▶ _EXERCISE_
The answer must consist of every line below that holds the word "tabular".

(Stored data entries)
☆ ☆ ☆ ☆ ☆ ☆ ☆

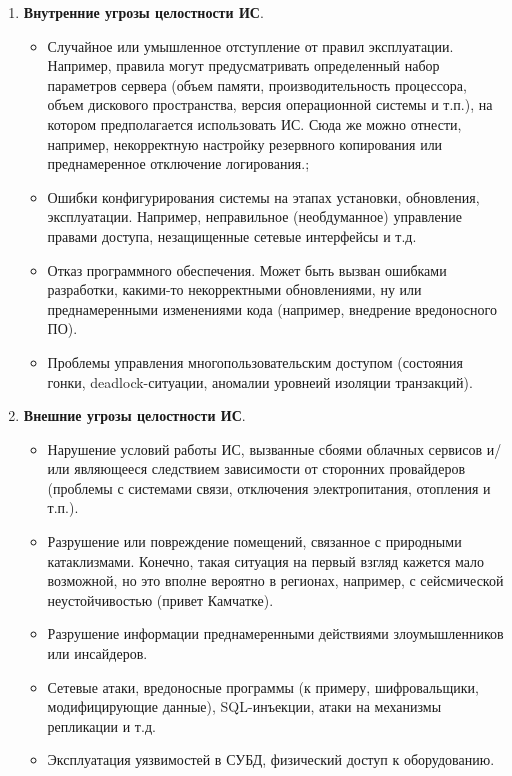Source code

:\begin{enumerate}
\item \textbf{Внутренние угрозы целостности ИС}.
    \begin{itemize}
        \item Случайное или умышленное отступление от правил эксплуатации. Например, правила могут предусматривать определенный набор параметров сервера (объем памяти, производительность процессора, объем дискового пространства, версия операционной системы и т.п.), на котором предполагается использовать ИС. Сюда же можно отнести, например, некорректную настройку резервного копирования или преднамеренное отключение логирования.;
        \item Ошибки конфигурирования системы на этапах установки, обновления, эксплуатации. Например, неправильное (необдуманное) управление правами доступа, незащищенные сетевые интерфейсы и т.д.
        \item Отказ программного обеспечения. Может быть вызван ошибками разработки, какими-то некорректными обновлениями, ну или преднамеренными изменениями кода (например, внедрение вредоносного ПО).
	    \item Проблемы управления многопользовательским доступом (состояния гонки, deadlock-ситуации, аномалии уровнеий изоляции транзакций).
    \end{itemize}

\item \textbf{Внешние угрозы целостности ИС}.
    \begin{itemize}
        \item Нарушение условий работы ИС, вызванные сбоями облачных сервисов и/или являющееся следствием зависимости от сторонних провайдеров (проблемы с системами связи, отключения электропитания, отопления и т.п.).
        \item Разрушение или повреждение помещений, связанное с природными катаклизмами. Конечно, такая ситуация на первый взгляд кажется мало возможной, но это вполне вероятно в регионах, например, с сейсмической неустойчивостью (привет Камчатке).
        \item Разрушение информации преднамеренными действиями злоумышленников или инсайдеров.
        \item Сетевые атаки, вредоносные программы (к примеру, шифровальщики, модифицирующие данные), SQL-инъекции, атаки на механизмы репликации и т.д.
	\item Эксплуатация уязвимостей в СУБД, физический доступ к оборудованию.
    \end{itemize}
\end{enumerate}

☆ ☆ ☆ ☆ ☆ ☆ ☆

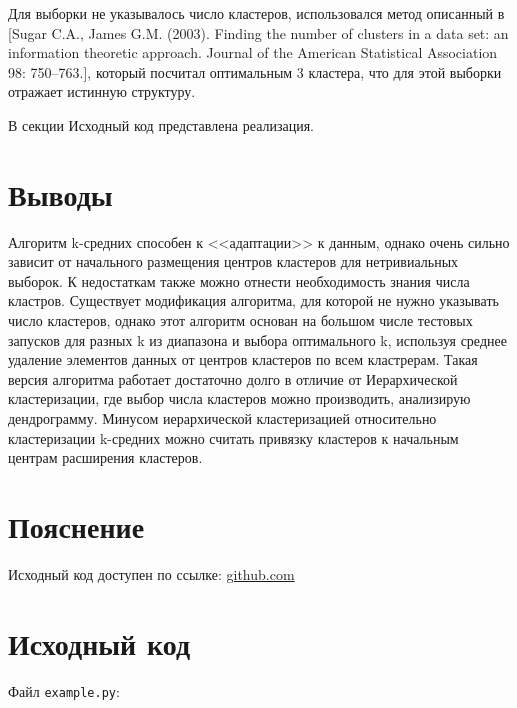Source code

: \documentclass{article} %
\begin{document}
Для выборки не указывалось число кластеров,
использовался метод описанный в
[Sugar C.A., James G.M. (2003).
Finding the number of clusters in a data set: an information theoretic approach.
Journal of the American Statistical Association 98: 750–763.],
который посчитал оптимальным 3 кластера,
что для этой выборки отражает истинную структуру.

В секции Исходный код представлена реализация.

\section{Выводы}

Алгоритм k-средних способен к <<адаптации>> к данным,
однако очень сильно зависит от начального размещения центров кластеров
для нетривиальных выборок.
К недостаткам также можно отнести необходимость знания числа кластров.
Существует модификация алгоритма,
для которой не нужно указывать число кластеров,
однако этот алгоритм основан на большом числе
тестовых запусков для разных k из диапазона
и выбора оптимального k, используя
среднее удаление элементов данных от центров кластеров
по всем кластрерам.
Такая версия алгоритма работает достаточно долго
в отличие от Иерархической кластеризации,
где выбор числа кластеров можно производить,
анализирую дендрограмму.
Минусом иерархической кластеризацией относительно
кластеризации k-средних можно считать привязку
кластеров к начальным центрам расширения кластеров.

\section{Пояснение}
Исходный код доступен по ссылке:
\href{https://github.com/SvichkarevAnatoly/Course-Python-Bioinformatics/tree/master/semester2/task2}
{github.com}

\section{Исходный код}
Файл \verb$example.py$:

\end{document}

☆ ☆ ☆ ☆ ☆ ☆ ☆

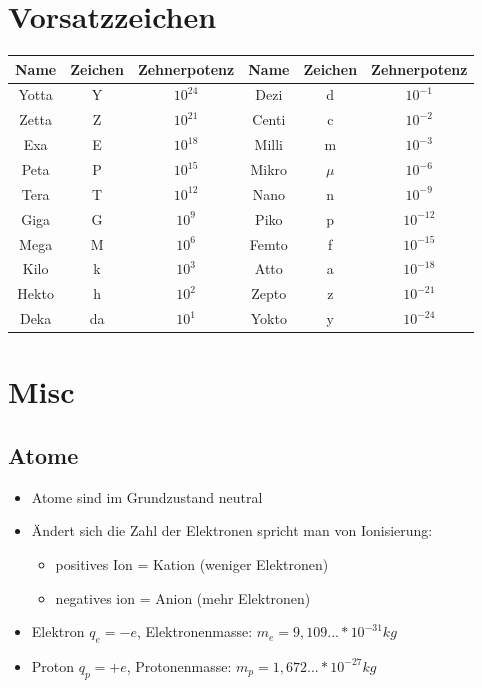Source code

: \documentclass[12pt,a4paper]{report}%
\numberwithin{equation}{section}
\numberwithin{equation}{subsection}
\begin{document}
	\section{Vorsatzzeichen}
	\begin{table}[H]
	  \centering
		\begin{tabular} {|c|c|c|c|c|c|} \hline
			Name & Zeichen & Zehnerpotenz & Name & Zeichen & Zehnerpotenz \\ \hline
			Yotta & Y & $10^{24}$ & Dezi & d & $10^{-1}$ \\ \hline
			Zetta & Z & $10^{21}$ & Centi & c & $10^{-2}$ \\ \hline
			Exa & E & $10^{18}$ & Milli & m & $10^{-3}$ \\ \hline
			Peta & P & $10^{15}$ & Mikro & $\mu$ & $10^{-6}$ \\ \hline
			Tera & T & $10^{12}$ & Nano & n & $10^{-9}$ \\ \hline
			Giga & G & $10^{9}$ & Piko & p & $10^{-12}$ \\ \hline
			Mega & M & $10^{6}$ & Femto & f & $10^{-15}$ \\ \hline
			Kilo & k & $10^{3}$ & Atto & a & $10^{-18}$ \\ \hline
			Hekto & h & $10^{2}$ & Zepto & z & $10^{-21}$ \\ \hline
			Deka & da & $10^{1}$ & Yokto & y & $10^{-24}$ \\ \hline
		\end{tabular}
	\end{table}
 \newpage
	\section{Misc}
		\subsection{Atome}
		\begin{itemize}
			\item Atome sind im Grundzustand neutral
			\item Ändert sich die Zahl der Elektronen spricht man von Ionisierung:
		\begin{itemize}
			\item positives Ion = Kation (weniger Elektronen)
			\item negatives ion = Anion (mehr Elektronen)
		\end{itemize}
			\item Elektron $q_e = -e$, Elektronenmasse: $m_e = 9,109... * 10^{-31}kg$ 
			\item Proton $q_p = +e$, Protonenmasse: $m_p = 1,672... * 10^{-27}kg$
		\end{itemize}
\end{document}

☆ ☆ ☆ ☆ ☆ ☆ ☆

▶ _SOLUTION_
		\begin{tabular} {|c|c|c|c|c|c|} \hline
		\end{tabular}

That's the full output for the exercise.